Cada zarpazo sobre el mantel era una batalla primitiva. Stella intentaba conservar la dignidad, pero una vena le latía en la sien y el cuchillo brillaba tentador bajo la luz.

—¡La comida no se les va a escapar, cavernícolas! —estalló, con esa impaciencia que las madres adquieren con los años.

Bob tomó un trozo de pescado con los dedos, y le apuntó a su mujer.

—A los que sí se les escapa todo... es a la capital —dijo, soltando un soplido como quien intenta hacer espacio en el estómago—. Ya no da abasto. Llega gente de todas partes, como si esperaran que les tiendan una mano del cielo. Y con eso del Patriarca, ni te cuento.

—¡Eso no tiene nada que ver con que pueda comer en paz! —le recriminó.

—¿El Patriarca? —preguntó rápidamente Libo.

—Bah, son cuentos, hijo. Dicen que anda eligiendo a su sucesor... como si no hubiera cosas más urgentes de las que preocuparse.

Y justo entonces, llegó el anuncio.

Un chirrido metálico.

La aventisca ha concluido. Ya es seguro salir.

Tragó con fuerza, golpeó su pecho y tosió. Se levantó como si esas palabras hubieran sido para él.
Stella le lanzó el gorro desde la silla.

—Ve con cuidado. Puede que haya conejos salvajes.

—Para eso están los protectores de la capital —respondió, ajustándose el gorro.

Corrió el seguro y empujó la puerta. Al principio ofreció resistencia, pero pronto cedió, y la luz lo abrazó como una bienvenida.
Esferas minúsculas de nieve estática flotaban en el aire, suspendidas como fulgoras congeladas. Siempre aparecían tras la tormenta, y como si fuera la primera vez, se detuvo a mirarlas. Respiró hondo, como si hubiera contenido el aliento durante toda la aventisca... y exhaló al fin, sin apuro.

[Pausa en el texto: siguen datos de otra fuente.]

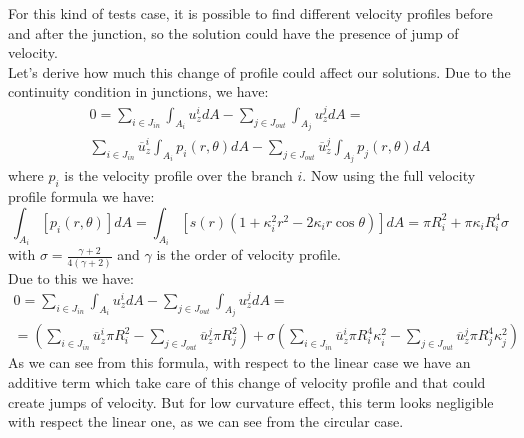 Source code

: \documentclass[a4paper]{report}
\begin{document}
For this kind of tests case, it is possible to find different velocity profiles before and after the junction, so the solution could have the presence of jump of velocity.\\
Let's derive how much this change of profile could affect our solutions. Due to the continuity condition in junctions, we have:
\begin{multline}
0= \sum_{i \in J_{in}} \int_{A_i} u_z^i dA - \sum_{j \in J_{out}} \int_{A_j} u^j_z dA = \\
 \sum_{i \in J_{in}}\overline{u}^i_z \int_{A_i} p_i(r,\theta) dA - \sum_{j \in J_{out}} \overline{u}^j_z \int_{A_j} p_j(r,\theta) dA 
\end{multline}
where $p_i$ is the velocity profile over the branch $i$. Now using the full velocity profile formula we have:
\begin{equation}
\int_{A_i} [p_i(r,\theta)] dA =\int_{A_i} [s(r)(1+\kappa_i^2r^2-2 \kappa_i r \cos \theta)] dA= \pi R_i^2+\pi \kappa_i R_i^4 \sigma
\end{equation}
with $\sigma =\frac{\gamma+2}{4(\gamma+2)}$ and $\gamma$ is the order of velocity profile.\\
Due to this we have:
\begin{multline}
0= \sum_{i \in J_{in}} \int_{A_i} u_z^i dA - \sum_{j \in J_{out}} \int_{A_j} u^j_z dA =\\
=(\sum_{i \in J_{in}} \overline{u}_z^i \pi R_i^2 - \sum_{j \in J_{out}}\overline{u}_z^j \pi R_j^2)+\sigma(\sum_{i \in J_{in}} \overline{u}_z^i \pi R_i^4 \kappa_i^2 - \sum_{j \in J_{out}}\overline{u}_z^j \pi R_j^4 \kappa_j^2)
\end{multline}
As we can see from this formula, with respect to the linear case we have an additive term which take care of this change of velocity profile and that could create jumps of velocity. But for low curvature effect, this term looks negligible with respect the linear one, as we can see from the circular case.

\newpage
\end{document}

El pueblo ya se movía. Algunos reparaban techos. Otros preparaban las cañas. Todos volvían a lo de siempre.

Él, en cambio, buscaba con la mirada... esperando verla.

Entonces, una bola de nieve explotó en su cara.

—Me la dejaste servida —rió una voz conocida.

Theo se acercaba con su sonrisa torcida, esa que parecía pegada desde que había llegado a Bacorda.

Escupió el agua helada como si fuera veneno, y lo fulminó con la mirada.

—Ah, con razón olía a pescado descompuesto.

El otro se señaló el pecho, fingiendo escándalo.

—¿Yo? Pero si me bañe hace solo dos semanas —Y le guiñó un ojo dando un paso atrás—. Igual sigues siendo más lento que una rocosa.

La tortuga gigante cruzó entre ambos, golpeando el pie de Libo con su caparazón pedregoso. Él se quitó de en medio mientras la criatura seguía, succionando la nieve a su ritmo.
Amagó a acariciarla, pero cerró la mano en un puñado de nieve y lo lanzó.

Theo apenas inclinó el cuello. La bola pasó de largo, sin borrar su sonrisa.

—Como una rocosa —repitió, saboreando la victoria.

—¡Eso no vale! Te aprovechas de tus reflejos de adaptado.

—Típica excusa de inertes —dijo, y se encogió apenas, como si el comentario hubiera salido más fuerte de lo que pretendía—. De cualquier modo, tengo novedades...

—¡Al fin dices algo que vale la pena! —exclamó Libo, frotándose las manos con entusiasmo—. Si hay chisme, mis orejas están abiertas.

—Dicen que el conejo azul ya empezó a armar su lista de posibles herederos.

Libo dejó de frotarse las manos, como si le hubieran apagado el entusiasmo de golpe.